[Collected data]
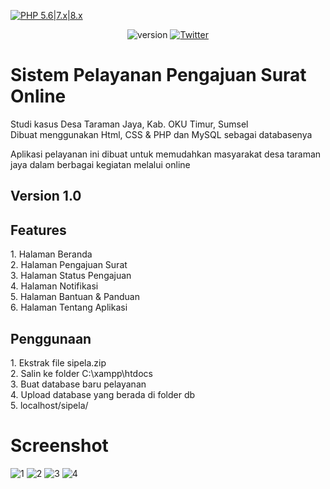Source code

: [![PHP 5.6|7.x|8.x](https://www.php.net/images/logos/php_file.ico)](https://www.php.net/)
<p align='center'>
  <img src="https://img.shields.io/badge/Version-1.0-brightgreen.svg?style=style=flat-square" alt="version"></a>
  <a href="https://twitter.com/antuwarnet"><img src="https://img.shields.io/twitter/url/https/github.com/Tuhinshubhra/CMSeeK.svg?style=social" alt="Twitter" /></a>
</p>

# Sistem Pelayanan Pengajuan Surat Online

<p>Studi kasus Desa Taraman Jaya, Kab. OKU Timur, Sumsel<br>Dibuat menggunakan Html, CSS & PHP dan MySQL sebagai databasenya</p>

<p>Aplikasi pelayanan ini dibuat untuk memudahkan masyarakat desa taraman jaya dalam berbagai kegiatan melalui online</p>

## Version 1.0
## Features
<p>
  1. Halaman Beranda <br>
  2. Halaman Pengajuan Surat <br>
  3. Halaman Status Pengajuan <br>
  4. Halaman Notifikasi <br>
  5. Halaman Bantuan & Panduan <br>
  6. Halaman Tentang Aplikasi <br>
</p>

## Penggunaan

<p>
  1. Ekstrak file sipela.zip<br>
  2. Salin ke folder C:\xampp\htdocs <br>
  3. Buat database baru pelayanan <br>
  4. Upload database yang berada di folder db <br>
  5. localhost/sipela/
</p>

# Screenshot
![1](https://github.com/gfadsrwt2nd/Sipela/assets/55633963/b95d0c15-af88-44be-860e-0d2c5f71f1c2)
![2](https://github.com/gfadsrwt2nd/Sipela/assets/55633963/820e0df8-d725-4bf0-97df-44d99a1f5241)
![3](https://github.com/gfadsrwt2nd/Sipela/assets/55633963/6f092708-094e-42a6-94ea-cbb74652129c)
![4](https://github.com/gfadsrwt2nd/Sipela/assets/55633963/69aaa02b-ef20-4b66-b755-e07f7f009407)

_Instructions to follow_: Lines containing the string "Halaman" are the ones to copy from the entries above.

_Solution_:
  1. Halaman Beranda <br>
  2. Halaman Pengajuan Surat <br>
  3. Halaman Status Pengajuan <br>
  4. Halaman Notifikasi <br>
  5. Halaman Bantuan & Panduan <br>
  6. Halaman Tentang Aplikasi <br>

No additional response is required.